(This entry by no means comes close to being a coherent statement of pedagogy. All these are really just notes to myself, URLs to save, considerations to keep in mind, etc.)
Over the past few semesters, I’ve been trying to explore new ways of providing an online component to my class. I’ve used Wikidot, WetPaint, Facebook Groups set up by my students, and WordPress three times (dot-com only, not dot-org). All of them worked well in their own ways, though Wikidot and WetPaint seem to me to have already run their course (pun unintended).

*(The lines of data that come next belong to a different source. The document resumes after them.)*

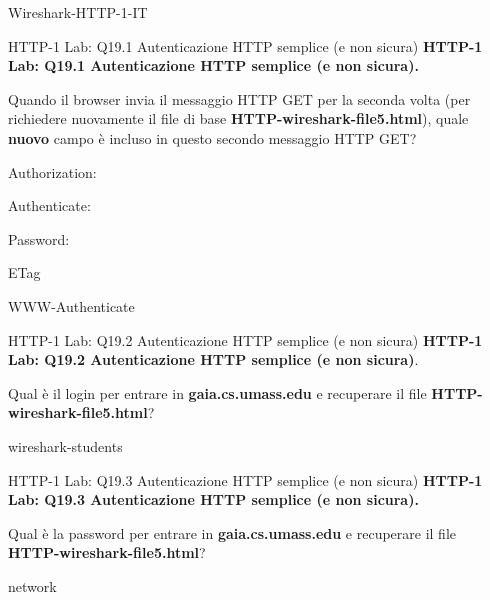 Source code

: \documentclass[a4paper]{article}
\begin{document}
\begin{quiz}{Wireshark-HTTP-1-IT}
\begin{multi}[points=1,shuffle]{HTTP-1 Lab: Q19.1 Autenticazione HTTP semplice (e non sicura)}
\textbf{HTTP-1 Lab: Q19.1 Autenticazione HTTP semplice (e non sicura).}

Quando il browser invia il messaggio HTTP GET per la seconda volta (per richiedere nuovamente il file di base \textbf{HTTP-wireshark-file5.html}), quale \textbf{nuovo} campo è incluso in questo secondo messaggio HTTP GET?
\item* Authorization:
\item Authenticate:
\item Password:
\item ETag
\item WWW-Authenticate
\end{multi}

\begin{shortanswer}[points=1]{HTTP-1 Lab: Q19.2 Autenticazione HTTP semplice (e non sicura)}
\textbf{HTTP-1 Lab: Q19.2 Autenticazione HTTP semplice (e non sicura)}.

Qual è il login per entrare in \textbf{gaia.cs.umass.edu} e recuperare il file \textbf{HTTP-wireshark-file5.html}?
\item wireshark-students
\end{shortanswer}

\begin{shortanswer}[points=1,shuffle]{HTTP-1 Lab: Q19.3 Autenticazione HTTP semplice (e non sicura)}
\textbf{HTTP-1 Lab: Q19.3 Autenticazione HTTP semplice (e non sicura).} 

Qual è la password per entrare in \textbf{gaia.cs.umass.edu} e recuperare il file \textbf{HTTP-wireshark-file5.html}?
\item network
\end{shortanswer}

\end{quiz}
\end{document}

With a new school year beginning next month, all the entries I’ve been reading from the ProfHacker blog at the Chronicle of Higher Education are making me consider going even further (just one example, among others). I can’t actually go completely paperless, but I think I can approach it far more closely than I ever have before. At the very least, I can do a class where the majority of requirements will be “digital.”
I need something to replace Wikidot and WetPaint, perhaps also Facebook Groups, but I’d like to continue using WordPress. I’m looking into Google Docs too, especially for the theses I will be advising: the new Discussions function seems quite a promising feature. While I’m at it, I’d also like to do something with Google Calendar.
If I simply stick with the WordPress and Google (Docs and Calendar) configuration, I think I’ll be okay. I’ve been quite lazy dealing with WordPress, after all. I don’t think I can match the scale of the UMW aggregation of blogs (home of the wonderful Looking for Whitman), but I’d like to believe this one could be approximated had I but effort enough and time.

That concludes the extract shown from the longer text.